In fact, the question is faced by any left-wing movement that forms a government in a capitalist society. When an electoral coalition or left-wing party arrives in government, it does not hold the real power: economic power (via the possession and control of financial and industrial groups, the major private media, large-scale commerce, etc.) remains in the hands of the capitalist class, the “richest 1%” (not even!, it is less than 1% of the population).

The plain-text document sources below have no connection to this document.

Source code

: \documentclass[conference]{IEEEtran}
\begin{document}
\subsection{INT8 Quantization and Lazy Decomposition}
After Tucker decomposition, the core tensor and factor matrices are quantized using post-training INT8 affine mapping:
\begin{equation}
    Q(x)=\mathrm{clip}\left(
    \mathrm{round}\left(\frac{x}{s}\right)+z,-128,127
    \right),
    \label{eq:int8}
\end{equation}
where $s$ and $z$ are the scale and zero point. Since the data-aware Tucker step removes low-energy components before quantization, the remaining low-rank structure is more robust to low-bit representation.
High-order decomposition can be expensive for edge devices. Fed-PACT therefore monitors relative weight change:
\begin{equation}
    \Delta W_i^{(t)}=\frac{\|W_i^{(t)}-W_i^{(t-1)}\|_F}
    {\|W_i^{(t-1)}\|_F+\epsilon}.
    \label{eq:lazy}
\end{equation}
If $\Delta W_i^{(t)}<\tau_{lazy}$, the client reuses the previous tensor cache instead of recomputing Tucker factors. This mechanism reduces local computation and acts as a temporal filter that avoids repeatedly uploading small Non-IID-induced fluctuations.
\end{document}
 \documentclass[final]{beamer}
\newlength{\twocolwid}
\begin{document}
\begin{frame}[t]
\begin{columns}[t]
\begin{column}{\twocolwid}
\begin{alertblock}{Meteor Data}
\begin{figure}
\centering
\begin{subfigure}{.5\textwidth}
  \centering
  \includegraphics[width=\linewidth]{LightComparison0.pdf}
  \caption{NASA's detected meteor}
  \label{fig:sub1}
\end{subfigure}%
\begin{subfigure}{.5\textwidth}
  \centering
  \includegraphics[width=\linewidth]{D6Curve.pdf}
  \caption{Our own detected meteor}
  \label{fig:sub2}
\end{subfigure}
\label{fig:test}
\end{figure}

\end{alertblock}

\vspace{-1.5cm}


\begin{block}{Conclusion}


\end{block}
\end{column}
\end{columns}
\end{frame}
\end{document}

Moreover, this capitalist class controls the state, the legal apparatus, the ministries of the Economy and Finance, the central bank, etc. In Greece and Spain, as in Ecuador, Bolivia, Venezuela or Chile |2|, a government determined to carry out real structural changes has to enter into conflict with the holders of economic power in order to weaken and then do away with the control by the capitalist class of the major means of production, services and communication, and of the state apparatus.
French Revolution
Let us attempt a historical comparison. After 1789, when, by means of the French Revolution, the bourgeoisie took over political power in France, it already held the economic power. Before achieving political power, the French capitalists were the king of France’s creditors and owners of the main levers of economic power (banking, commerce, manufacturing and some land). After coming to political power, they expelled the representatives of the former ruling classes (the nobility and clergy) from the state apparatus, and dominated them or merged with them. The state became a well-oiled machine serving the accumulation of capital and profits.
Unlike the capitalist class, the people is not able to take economic power if it does not accede to government. It is not possible for the people to repeat the progressive ascension towards power achieved by the bourgeoisie in the context of feudal society or small-scale merchandise production. The people do not accumulate large-scale material wealth, and does not direct the industrial firms, banks, major commerce or other services. It is on the basis of political power (i.e. government) that the people can endeavour to transform the economic structure and begin the construction of a new type of state based on self-management. By holding the reins of government, the left can access the institutional, political and financial levers required to initiate profound changes in favour of the majority of the population. The essential preconditions for the whole process are the self-organisation of the people, and self-activity in the public sphere and in the workplace.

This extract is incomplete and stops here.